Lo malo de tener tantas entradas pendientes acumuladas en la lista de borradores es esto: que llega noviembre y te encuentras publicando recetas de helados de frutas de otoño. Prometo, eso sí, que es el último helado que os propongo hasta, por lo menos, el verano que viene.

Después de los helados de plátano con chocolate y del salmorejo experimental con mango de los que os hablé hace unas semanas, hoy os traigo una receta sencilla con la que sacarle más partido a esos últimos mangos maduros antes de que se termine su temporada con la llegada de diciembre. El proceso es muy sencillo pero lleva unas cuantas horas de reposo entre tarea y tarea para completar la elaboración de los yogures y la congelación de los helados. Tenedlo en cuenta si queréis tenerlos listos para un momento determinado.

La lista de la compra

  • 1l de leche entera. Ya que vamos a hacer yogures caseros, tened el detalle de comprar una leche que os guste y, si puede ser fresca, mejor aún.
  • 1 mango maduro.
  • 1 yogur natural, sin azúcar ni zarandajas de colorines. Yogur, yogur.

El camino a la perdición

  1. Empezaremos por hacer yogures naturales caseros. La idea básica consiste en mezclar muy bien el yogur en el litro de leche y dejarlo reposar durante unas cuantas horas con un poco de calor. Eso es lo único que hacen las yogurteras: mantener la temperatura constante durante un montón de horas. Si no tenéis una, seguro que podéis encontrar una forma alternativa. Aquí analiza tres posibilidades El Comidista. Y no me seáis cobardes, que nosotros estuvimos un año haciendo yogures con una cazuela y una nevera de camping antes de que nos regalaran la yogurtera.
  2. Cuantas más horas dejéis los yogures reposando, mayor debería ser la acidez. La lactosa de la leche va siendo metabolizada por las bacterias del yogur y se pierde así poco a poco el dulzor. En cualquier caso, una vez listos los yogures naturales «normales», vamos a dedicarles un rato más para que ganen en cremosidad y podamos considerarlos de tipo griego.

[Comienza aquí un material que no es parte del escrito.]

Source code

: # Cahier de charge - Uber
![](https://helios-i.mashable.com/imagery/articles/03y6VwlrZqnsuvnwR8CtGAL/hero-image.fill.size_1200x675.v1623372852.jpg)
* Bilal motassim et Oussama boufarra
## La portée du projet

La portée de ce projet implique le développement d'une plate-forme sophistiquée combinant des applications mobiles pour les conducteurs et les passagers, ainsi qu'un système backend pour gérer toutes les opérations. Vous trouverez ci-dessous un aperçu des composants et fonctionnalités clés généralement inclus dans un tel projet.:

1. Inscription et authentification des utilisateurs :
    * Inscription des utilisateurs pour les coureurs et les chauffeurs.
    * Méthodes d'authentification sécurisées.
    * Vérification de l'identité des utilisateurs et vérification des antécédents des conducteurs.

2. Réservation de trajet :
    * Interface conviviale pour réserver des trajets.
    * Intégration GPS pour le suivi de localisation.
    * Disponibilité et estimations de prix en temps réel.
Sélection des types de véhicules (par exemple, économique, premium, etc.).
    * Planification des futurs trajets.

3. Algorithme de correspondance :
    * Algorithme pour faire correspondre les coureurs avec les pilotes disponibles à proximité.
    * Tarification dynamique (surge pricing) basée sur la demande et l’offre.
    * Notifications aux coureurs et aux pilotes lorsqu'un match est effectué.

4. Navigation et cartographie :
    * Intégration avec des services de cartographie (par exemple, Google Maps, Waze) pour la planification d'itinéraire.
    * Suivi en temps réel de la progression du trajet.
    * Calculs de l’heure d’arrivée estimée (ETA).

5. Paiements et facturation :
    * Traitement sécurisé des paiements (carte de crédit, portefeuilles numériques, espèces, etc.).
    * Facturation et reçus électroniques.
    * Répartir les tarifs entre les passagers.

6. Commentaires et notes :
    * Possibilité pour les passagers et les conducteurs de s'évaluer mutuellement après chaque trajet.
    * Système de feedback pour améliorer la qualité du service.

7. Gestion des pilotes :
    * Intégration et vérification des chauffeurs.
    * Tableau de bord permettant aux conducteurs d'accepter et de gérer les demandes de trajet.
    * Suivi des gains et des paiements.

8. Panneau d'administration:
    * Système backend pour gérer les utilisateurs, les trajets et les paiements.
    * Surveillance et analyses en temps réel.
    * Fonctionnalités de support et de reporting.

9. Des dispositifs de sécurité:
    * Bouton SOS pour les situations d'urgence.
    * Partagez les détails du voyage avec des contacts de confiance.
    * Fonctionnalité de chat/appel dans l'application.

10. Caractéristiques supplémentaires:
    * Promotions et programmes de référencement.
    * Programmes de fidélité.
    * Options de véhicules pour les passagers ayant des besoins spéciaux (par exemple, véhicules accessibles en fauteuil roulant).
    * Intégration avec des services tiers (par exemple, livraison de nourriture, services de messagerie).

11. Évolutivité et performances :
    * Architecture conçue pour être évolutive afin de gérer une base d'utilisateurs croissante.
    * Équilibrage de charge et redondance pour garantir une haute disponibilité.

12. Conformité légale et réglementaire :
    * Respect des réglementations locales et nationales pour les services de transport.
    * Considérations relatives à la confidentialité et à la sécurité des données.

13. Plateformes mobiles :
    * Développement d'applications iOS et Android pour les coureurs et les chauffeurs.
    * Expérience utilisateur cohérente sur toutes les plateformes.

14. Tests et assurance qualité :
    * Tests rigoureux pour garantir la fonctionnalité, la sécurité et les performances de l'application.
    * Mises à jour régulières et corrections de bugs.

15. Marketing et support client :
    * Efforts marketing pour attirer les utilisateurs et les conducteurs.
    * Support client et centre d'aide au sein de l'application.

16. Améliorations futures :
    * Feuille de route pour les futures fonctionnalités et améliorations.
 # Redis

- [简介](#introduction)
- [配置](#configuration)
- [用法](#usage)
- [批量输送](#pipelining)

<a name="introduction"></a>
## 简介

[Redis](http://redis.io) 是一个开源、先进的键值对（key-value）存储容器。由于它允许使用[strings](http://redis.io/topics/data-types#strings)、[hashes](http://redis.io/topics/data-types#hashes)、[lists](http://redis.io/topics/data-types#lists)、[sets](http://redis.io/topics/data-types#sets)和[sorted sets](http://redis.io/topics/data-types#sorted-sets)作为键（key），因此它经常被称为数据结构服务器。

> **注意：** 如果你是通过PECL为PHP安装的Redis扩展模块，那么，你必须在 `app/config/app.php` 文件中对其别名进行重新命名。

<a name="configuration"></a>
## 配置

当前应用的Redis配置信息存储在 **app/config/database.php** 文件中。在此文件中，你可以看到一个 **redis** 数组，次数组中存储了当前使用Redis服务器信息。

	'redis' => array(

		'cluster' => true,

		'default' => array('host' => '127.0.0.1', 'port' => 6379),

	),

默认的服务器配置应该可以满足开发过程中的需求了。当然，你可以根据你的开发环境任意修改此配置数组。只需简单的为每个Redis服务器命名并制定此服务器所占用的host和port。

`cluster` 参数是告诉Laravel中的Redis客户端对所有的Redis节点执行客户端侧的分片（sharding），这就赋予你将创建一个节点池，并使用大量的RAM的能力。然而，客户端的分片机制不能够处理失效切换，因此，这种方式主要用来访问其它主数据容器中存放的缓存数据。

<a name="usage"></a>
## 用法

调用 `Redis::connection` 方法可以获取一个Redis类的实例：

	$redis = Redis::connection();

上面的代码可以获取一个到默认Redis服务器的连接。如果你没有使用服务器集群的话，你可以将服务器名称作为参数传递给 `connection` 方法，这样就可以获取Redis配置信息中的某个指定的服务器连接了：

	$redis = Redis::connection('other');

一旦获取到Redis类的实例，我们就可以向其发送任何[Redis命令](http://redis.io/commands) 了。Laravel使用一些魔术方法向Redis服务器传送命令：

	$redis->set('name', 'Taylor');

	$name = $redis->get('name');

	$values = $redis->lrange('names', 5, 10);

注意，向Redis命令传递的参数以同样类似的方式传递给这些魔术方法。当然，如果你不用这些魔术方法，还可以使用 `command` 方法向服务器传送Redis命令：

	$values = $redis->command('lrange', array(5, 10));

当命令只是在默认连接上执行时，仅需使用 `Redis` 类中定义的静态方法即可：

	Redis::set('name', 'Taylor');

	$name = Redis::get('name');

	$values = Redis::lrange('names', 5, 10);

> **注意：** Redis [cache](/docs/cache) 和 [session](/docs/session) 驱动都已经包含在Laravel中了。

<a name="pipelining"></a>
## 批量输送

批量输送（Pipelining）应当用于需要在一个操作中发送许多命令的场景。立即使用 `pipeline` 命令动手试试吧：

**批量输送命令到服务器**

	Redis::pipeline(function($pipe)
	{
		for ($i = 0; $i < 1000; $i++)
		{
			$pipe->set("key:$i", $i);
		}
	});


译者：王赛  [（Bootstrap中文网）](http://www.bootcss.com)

    Preparamos un bol grande y colocamos sobre él un colador. Uno como los que se utilizan para escurrir la pasta vale perfectamente. Encima del colador disponemos un paño fino y que no suelte hebras de ningún tipo. Idealmente sería un paño de los que se utilizan para elaboración de queso y derivados lácteos, pero si tenéis uno que cumpla la descripción puede valer igual.

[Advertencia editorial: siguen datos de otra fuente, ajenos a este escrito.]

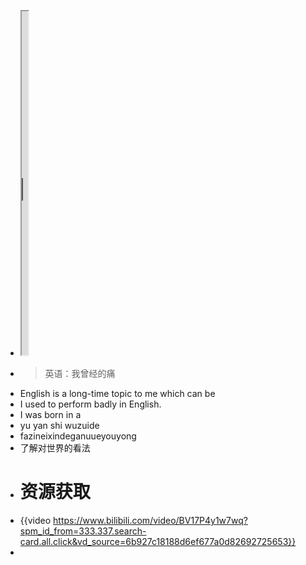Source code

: - <iframe src="https://notion.pet/view/index.html?q=d2fe6f20624088fe0276b7c664d33737.6d85a2b962ff707c1a7cd7a223d0932f" width="10"height="550"></iframe>
- > 英语：我曾经的痛
- English is a long-time topic to me which can be
- I used to perform badly in English.
- I was born in a
- yu yan shi wuzuide
- fazineixindeganuueyouyong
- 了解对世界的看法
- # 资源获取
- {{video https://www.bilibili.com/video/BV17P4y1w7wq?spm_id_from=333.337.search-card.all.click&vd_source=6b927c18188d6ef677a0d82692725653}}
-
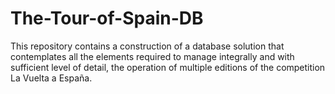 # The-Tour-of-Spain-DB
This repository contains a construction of a database solution that contemplates all the elements required to manage integrally and with sufficient level of detail, the operation of multiple editions of the competition La Vuelta a España. 

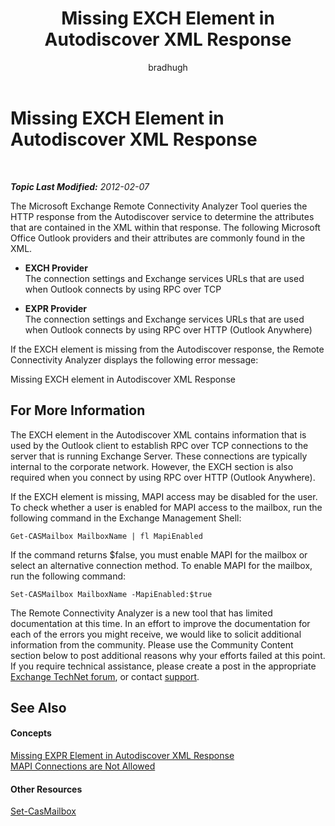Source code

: ﻿---
title: Missing EXCH Element in Autodiscover XML Response
author: bradhugh
ms.author: bradhugh
manager: tpolitis
audience: ITPro 
ms.topic: article 
ms.service: remote-connect-tool
localization_priority: Normal
description: 
---

<div data-xmlns="http://www.w3.org/1999/xhtml">

<div class="topic" data-xmlns="http://www.w3.org/1999/xhtml" data-msxsl="urn:schemas-microsoft-com:xslt" data-cs="http://msdn.microsoft.com/en-us/">

<div data-asp="http://msdn2.microsoft.com/asp">

# Missing EXCH Element in Autodiscover XML Response

</div>

<div id="mainSection">

<div id="mainBody">

<span> </span>

_**Topic Last Modified:** 2012-02-07_

The Microsoft Exchange Remote Connectivity Analyzer Tool queries the HTTP response from the Autodiscover service to determine the attributes that are contained in the XML within that response. The following Microsoft Office Outlook providers and their attributes are commonly found in the XML.

  - **EXCH Provider**  
    The connection settings and Exchange services URLs that are used when Outlook connects by using RPC over TCP

<!-- end list -->

  - **EXPR Provider**  
    The connection settings and Exchange services URLs that are used when Outlook connects by using RPC over HTTP (Outlook Anywhere)

If the EXCH element is missing from the Autodiscover response, the Remote Connectivity Analyzer displays the following error message:

Missing EXCH element in Autodiscover XML Response

<div>

## For More Information

The EXCH element in the Autodiscover XML contains information that is used by the Outlook client to establish RPC over TCP connections to the server that is running Exchange Server. These connections are typically internal to the corporate network. However, the EXCH section is also required when you connect by using RPC over HTTP (Outlook Anywhere).

If the EXCH element is missing, MAPI access may be disabled for the user. To check whether a user is enabled for MAPI access to the mailbox, run the following command in the Exchange Management Shell:

    Get-CASMailbox MailboxName | fl MapiEnabled

If the command returns $false, you must enable MAPI for the mailbox or select an alternative connection method. To enable MAPI for the mailbox, run the following command:

    Set-CASMailbox MailboxName -MapiEnabled:$true

The Remote Connectivity Analyzer is a new tool that has limited documentation at this time. In an effort to improve the documentation for each of the errors you might receive, we would like to solicit additional information from the community. Please use the Community Content section below to post additional reasons why your efforts failed at this point. If you require technical assistance, please create a post in the appropriate [Exchange TechNet forum](http://go.microsoft.com/fwlink/?linkid=73420), or contact [support](http://go.microsoft.com/fwlink/?linkid=8158).

</div>

<div>

## See Also

#### Concepts

[Missing EXPR Element in Autodiscover XML Response](dd439390\(v=exchg.80\).md)  
[MAPI Connections are Not Allowed](dd439370\(v=exchg.80\).md)  

#### Other Resources

[Set-CasMailbox](http://technet.microsoft.com/en-us/library/bb125264.aspx)  
  

</div>

</div>

<span> </span>

</div>

</div>

</div>

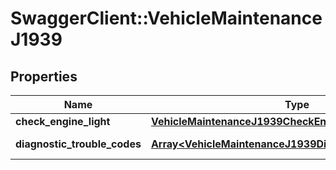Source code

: # SwaggerClient::VehicleMaintenanceJ1939

## Properties
Name | Type | Description | Notes
------------ | ------------- | ------------- | -------------
**check_engine_light** | [**VehicleMaintenanceJ1939CheckEngineLight**](VehicleMaintenanceJ1939CheckEngineLight.md) |  | [optional] 
**diagnostic_trouble_codes** | [**Array&lt;VehicleMaintenanceJ1939DiagnosticTroubleCodes&gt;**](VehicleMaintenanceJ1939DiagnosticTroubleCodes.md) | J1939 DTCs. | [optional] 


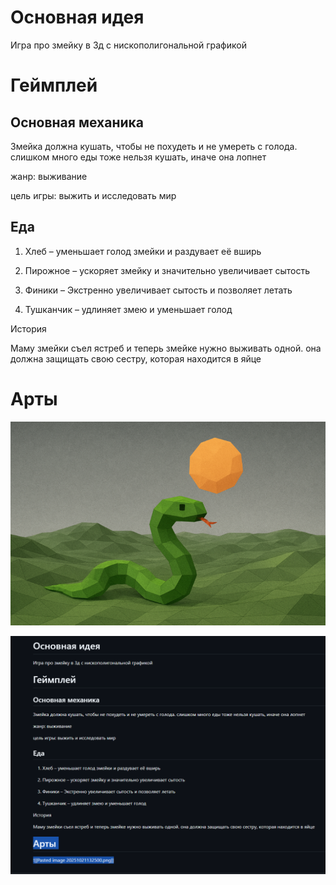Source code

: # Основная идея

  

Игра про змейку в 3д с нискополигональной графикой

  
  

# Геймплей

  

## Основная механика

Змейка должна кушать, чтобы не похудеть и не умереть с голода. слишком много еды тоже нельзя кушать, иначе она лопнет

  

жанр: выживание

  

цель игры: выжить и исследовать мир

  
  
  

## Еда

  

1. Хлеб – уменьшает голод змейки и раздувает её вширь
    
2. Пирожное – ускоряет змейку и значительно увеличивает сытость
    
3. Финики – Экстренно увеличивает сытость и позволяет летать
    
4. Тушканчик – удлиняет змею и уменьшает голод
    

  
  

История

  

Маму змейки съел ястреб и теперь змейке нужно выживать одной. она должна защищать свою сестру, которая находится в яйце

  
  
  

# Арты



![описание](Pasted%20image%2020251021132500.png)

![Pasted image 20251021132854.png](Pasted%20image%2020251021132854.png)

  3. Volcamos todos los yogures sobre el paño y los dejamos unas 6 horas en el frigorífico. Poco a poco irán perdiendo el suero haciendo que ganen una textura mucho más cremosa. Hay quien añade nata a la mezcla original de la leche para ganar aún más densidad pero no es necesario y nos evitamos un aporte extra de grasa y azúcar.
  4. Una vez listo el yogur de tipo griego, lo rescatamos del paño con una cuchara o una lengua de pastelería y lo pasamos al vaso de la batidora. Añadimos el mango maduro pelado y troceado, y lo batimos todo hasta que quede una mezcla fina y uniforme sin trozos de fruta.
  5. Repartimos el batido entre los moldes de polo y lo metemos al congelador. Pasado un rato tendremos listos unos helados bien ricos de yogur y mango.

El truco final

Probablemente el helado quede más rico usando la técnica de batido habitual que se utiliza para hacer helado casero y que realizan las heladeras por nosotros. O incluso congelando las piezas de mango y batiéndolas con el yogur justo antes de comerlo en lugar de congelarlo una vez líquido en moldes. Sin embargo, congelarlo en forma de polo facilita un poco la cosa a la hora de que un niño pequeño que no se apaña aún bien con según qué cubiertos se pueda comer el helado por sí solo.

Si el mango es grande y lo mezcláis con todos los yogures que salen del litro de leche original, seguramente os sobre algo de batido que no quepa ya en los moldes. Como batido de fruta y yogur está también riquísimo; no hace falta ni que lo congeléis.